Work to be completed:
Scan the listing beneath this sentence. Report each line with the word "href".

Given information:
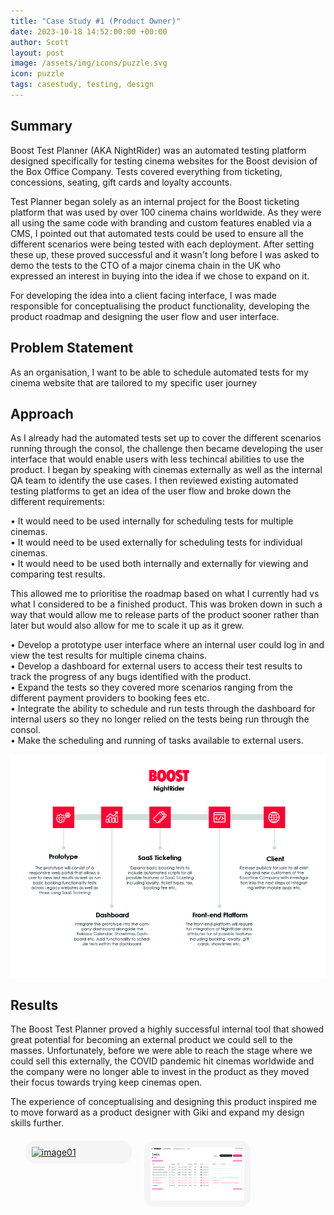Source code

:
 ```yaml
---
title: "Case Study #1 (Product Owner)"
date: 2023-10-18 14:52:00:00 +00:00
author: Scott
layout: post
image: /assets/img/icons/puzzle.svg
icon: puzzle
tags: casestudy, testing, design
---
```


<h2>Summary</h2>

Boost Test Planner (AKA NightRider) was an automated testing platform designed specifically for testing cinema websites for the Boost devision of the Box Office Company. Tests covered everything from ticketing, concessions, seating, gift cards and loyalty accounts.

Test Planner began solely as an internal project for the Boost ticketing platform that was used by over 100 cinema chains worldwide. As they were all using the same code with branding and custom features enabled via a CMS, I pointed out that automated tests could be used to ensure all the different scenarios were being tested with each deployment. After setting these up, these proved successful and it wasn't long before I was asked to demo the tests to the CTO of a major cinema chain in the UK who expressed an interest in buying into the idea if we chose to expand on it. 

For developing the idea into a client facing interface, I was made responsible for conceptualising the product functionality, developing the product roadmap and designing the user flow and user interface. 

<h2>Problem Statement</h2> 

As an organisation, I want to be able to schedule automated tests for my cinema website that are tailored to my specific user journey

<h2>Approach</h2>

As I already had the automated tests set up to cover the different scenarios running through the consol, the challenge then became developing the user interface that would enable users with less techincal abilities to use the product. I began by speaking with cinemas externally as well as the internal QA team to identify the use cases. I then reviewed existing automated testing platforms to get an idea of the user flow and broke down the different requirements:

• It would need to be used internally for scheduling tests for multiple cinemas.<br>
• It would need to be used externally for scheduling tests for individual cinemas.<br>
• It would need to be used both internally and externally for viewing and comparing test results.

This allowed me to prioritise the roadmap based on what I currently had vs what I considered to be a finished product. This was broken down in such a way that would allow me to release parts of the product sooner rather than later but would also allow for me to scale it up as it grew. 

• Develop a prototype user interface where an internal user could log in and view the test results for multiple cinema chains. <br>
• Develop a dashboard for external users to access their test results to track the progress of any bugs identified with the product. <br> 
• Expand the tests so they covered more scenarios ranging from the different payment providers to booking fees etc. <br>
• Integrate the ability to schedule and run tests through the dashboard for internal users so they no longer relied on the tests being run through the consol. <br>
• Make the scheduling and running of tasks available to external users.

<div class="imgblock">
    <img src="/assets/img/nightrider3.jpg"/>
</div>

<h2>Results</h2>

The Boost Test Planner proved a highly successful internal tool that showed great potential for becoming an external product we could sell to the masses. Unfortunately, before we were able to reach the stage where we could sell this externally, the COVID pandemic hit cinemas worldwide and the company were no longer able to invest in the product as they moved their focus towards trying keep cinemas open. 

The experience of conceptualising and designing this product inspired me to move forward as a product designer with Giki and expand my design skills further. 

<style>
.lb-album{
	width: 100%;
    display: table;
	margin: 0 auto;
    list-style-type: none;
    margin-top: 20px;

}
.lb-album li{
	float: left;
	margin-right: 20px;
	position: relative;
    list-style-type: none;
}
.lb-album li > a,
.lb-album li > a img{
	display: block;
}
.lb-album li > a{
	width: 150px;
	position: relative;
	padding: 10px;
	background: #F5F5F5;
	border-radius: 16px;
    margin-bottom: 20px;
}

.lb-album li > a span{
	position: absolute;
	width: 150px;
	top: 10px;
	left: 10px;
	text-align: center;
	line-height: 150px;
	color: rgba(27,54,81,0.8);
	font-size: 24px;
	opacity: 0;
	background: 
		radial-gradient(
			center, 
			ellipse cover, 
			rgba(255,255,255,0.56) 0%,
			rgba(241,210,194,1) 100%
		);
	transition: opacity 0.3s linear;
}
.lb-album li > a:hover span{
	opacity: 1;
}

.lb-overlay{
	width: 0px;
	height: 0px;
	position: fixed;
	overflow: hidden;
	left: 0px;
	top: 0px;
	padding: 0px;
	z-index: 999999;
	text-align: center;
	background: 
		radial-gradient(
			center, 
			ellipse cover, 
			rgba(255,255,255,0.56) 0%,
			rgba(241,210,194,1) 100%
		);
}

.lb-overlay > div{
	position: relative;
	color: rgba(27,54,81,0.8);
	width: 550px;
	height: 80px;
	margin: 40px auto 0px auto;
}
.lb-overlay div h3,
.lb-overlay div p{
	padding: 0px 20px;
	width: 200px;
	height: 60px;
}
.lb-overlay div h3{
	font-size: 36px;
	float: left;
	text-align: right;
	border-right: 1px solid rgba(27,54,81,0.4);
}
.lb-overlay div h3 span,
.lb-overlay div p{
	font-size: 16px;
	font-style: italic;
}
.lb-overlay div h3 span{
	display: block;
	line-height: 6px;
}
.lb-overlay div p{
	font-size: 14px;
	text-align: left;
	float: left;
	width: 260px;
}

.lb-overlay a.lb-close{
	z-index: 1001;
	color: #000000;
	position: absolute;
	top: 100px;
	left: 50%;
	font-size: 15px;
	line-height: 26px;
	text-align: center;
	width: 145px;
	height: 23px;
	overflow: hidden;
	margin-left: -55px;
	opacity: 0;
    font-family: HKGrotesk-Medium;
}

.lb-overlay a.lb-close: hover{
    text-decoration: underline;
}

.lb-overlay:target {
	width: auto;
	height: auto;
	bottom: 0px;
	right: 0px;
	padding: 80px 100px 120px 100px;
    background: #F5F5F5;
    overflow: scroll;
}

.lb-overlay:target img,
.lb-overlay:target a.lb-close{
	opacity: 1;
    text-decoration: underline;
}

.lb-overlay:target img {
	animation: fadeInScale 1.2s ease-in-out;
    margin-top: 55px;
    width: 60% !important;
}

@keyframes fadeInScale {
  0% { transform: scale(0.6); opacity: 0; }
  100% { transform: scale(1); opacity: 1; }
}

.portfolio1 h2 {
    margin-bottom: 20px;
}

.portfolio1 {
    margin-bottom: 20px;
}

.portfolioimg {
    max-height: 100%;
}

.lb-album li > a, .lb-album li > a img {
    margin: 0 auto;
}

.portfoliomobile {
    max-width: 350px;
}

.quotes {
    list-style-type: none;
    padding: 0;
    margin-top: 20px;
    margin-left: 0px;
}

.quotes li {
    list-style-type: none;
    font-family: HKGrotesk-Bold !important;
    
}

hr {
    margin: 40px auto;
    border: 0.5px solid #d1d1d1;
}

@media only screen and (min-device-width : 0px) and (max-device-width : 480px) and (orientation : portrait) { 

.lb-album li > a {
    width: 105px;
    margin-bottom: 20px !important;
}

.lb-overlay:target img {
	animation: fadeInScale 1.2s ease-in-out;
    margin-top: 80px;
    width: 95% !important;
}

.lb-overlay a.lb-close {
    top: 30px;
}

.lb-overlay:target {
    padding: 0px;
    z-index: 99999;
}

}

</style>

<ul class="lb-album">
	<li>
		<a href="#image-6">
			<img src="/assets/img/nightrider1.jpg" class="portfolioimg" alt="image01">
		</a>
        <div class="lb-overlay" id="image-6">
            <img src="/assets/img/nightrider1.jpg" alt="image01" />
            <a href="#page" class="lb-close">Return to Case Study</a>    
        </div>
	</li>
	<li>
		<a href="#image-7">
			<img src="/assets/img/nightrider2.jpg" class="portfolioimg" alt="image01">
		</a>
        <div class="lb-overlay" id="image-7">
            <img src="/assets/img/nightrider2.jpg" alt="image01" />
            <a href="#page" class="lb-close">Return to Case Study</a>    
        </div>
	</li>
</ul>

Finished task:
		<a href="#image-6">
            <a href="#page" class="lb-close">Return to Case Study</a>    
		<a href="#image-7">
            <a href="#page" class="lb-close">Return to Case Study</a>    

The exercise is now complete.